_About this task_
The answer should be each line from the entries below that has the word "Google" in it.

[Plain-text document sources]
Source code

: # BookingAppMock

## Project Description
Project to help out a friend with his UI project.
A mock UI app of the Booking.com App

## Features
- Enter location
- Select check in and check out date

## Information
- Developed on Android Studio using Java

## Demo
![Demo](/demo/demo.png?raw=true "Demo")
--
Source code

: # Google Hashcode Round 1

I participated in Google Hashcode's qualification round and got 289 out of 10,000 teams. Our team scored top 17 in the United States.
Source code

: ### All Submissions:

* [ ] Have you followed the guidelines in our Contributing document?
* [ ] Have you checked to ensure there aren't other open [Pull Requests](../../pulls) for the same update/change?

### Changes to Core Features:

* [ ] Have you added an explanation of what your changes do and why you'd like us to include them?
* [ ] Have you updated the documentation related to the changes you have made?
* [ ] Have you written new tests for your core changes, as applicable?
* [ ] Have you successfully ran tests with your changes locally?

_Response to the exercise_
: # Google Hashcode Round 1
I participated in Google Hashcode's qualification round and got 289 out of 10,000 teams. Our team scored top 17 in the United States.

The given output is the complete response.